TASK TO COMPLETE:
From the listing below, reproduce word for word the part that opens with the line containing "with $\mathbf R$ via" and closes with the line containing "changes precisely when"; reproduce nothing else.

─── RECORDS

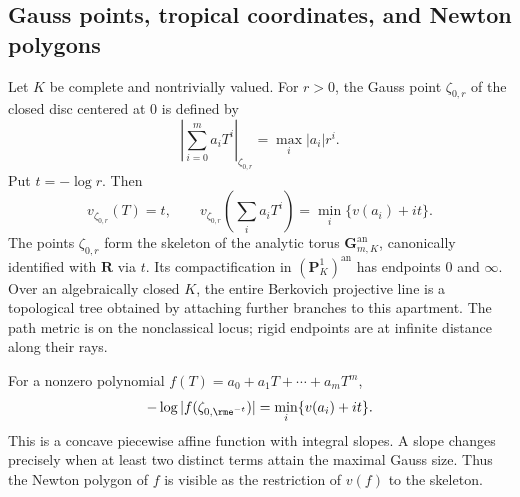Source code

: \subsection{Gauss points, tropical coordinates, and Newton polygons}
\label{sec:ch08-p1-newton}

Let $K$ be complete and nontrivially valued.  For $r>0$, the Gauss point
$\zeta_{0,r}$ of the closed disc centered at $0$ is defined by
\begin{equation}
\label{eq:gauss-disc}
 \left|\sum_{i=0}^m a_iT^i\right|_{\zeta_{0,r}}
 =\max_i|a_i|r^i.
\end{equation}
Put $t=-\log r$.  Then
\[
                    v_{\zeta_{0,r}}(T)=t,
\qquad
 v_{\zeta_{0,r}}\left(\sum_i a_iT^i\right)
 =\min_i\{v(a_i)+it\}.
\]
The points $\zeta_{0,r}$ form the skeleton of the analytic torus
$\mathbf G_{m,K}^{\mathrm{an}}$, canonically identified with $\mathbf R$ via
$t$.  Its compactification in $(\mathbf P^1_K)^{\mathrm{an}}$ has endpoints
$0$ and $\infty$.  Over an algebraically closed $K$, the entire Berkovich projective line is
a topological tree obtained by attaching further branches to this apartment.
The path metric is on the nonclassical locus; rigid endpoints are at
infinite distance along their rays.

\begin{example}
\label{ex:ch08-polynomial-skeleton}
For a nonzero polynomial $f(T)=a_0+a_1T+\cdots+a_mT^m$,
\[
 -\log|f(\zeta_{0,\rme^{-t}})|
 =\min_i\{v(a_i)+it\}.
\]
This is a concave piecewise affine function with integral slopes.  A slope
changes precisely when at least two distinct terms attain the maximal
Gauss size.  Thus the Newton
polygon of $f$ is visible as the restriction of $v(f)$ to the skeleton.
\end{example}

──────

RESPONSE TO THIS EXERCISE:
$\mathbf G_{m,K}^{\mathrm{an}}$, canonically identified with $\mathbf R$ via
$t$.  Its compactification in $(\mathbf P^1_K)^{\mathrm{an}}$ has endpoints
$0$ and $\infty$.  Over an algebraically closed $K$, the entire Berkovich projective line is
a topological tree obtained by attaching further branches to this apartment.
The path metric is on the nonclassical locus; rigid endpoints are at
infinite distance along their rays.

\begin{example}
\label{ex:ch08-polynomial-skeleton}
For a nonzero polynomial $f(T)=a_0+a_1T+\cdots+a_mT^m$,
\[
 -\log|f(\zeta_{0,\rme^{-t}})|
 =\min_i\{v(a_i)+it\}.
\]
This is a concave piecewise affine function with integral slopes.  A slope
changes precisely when at least two distinct terms attain the maximal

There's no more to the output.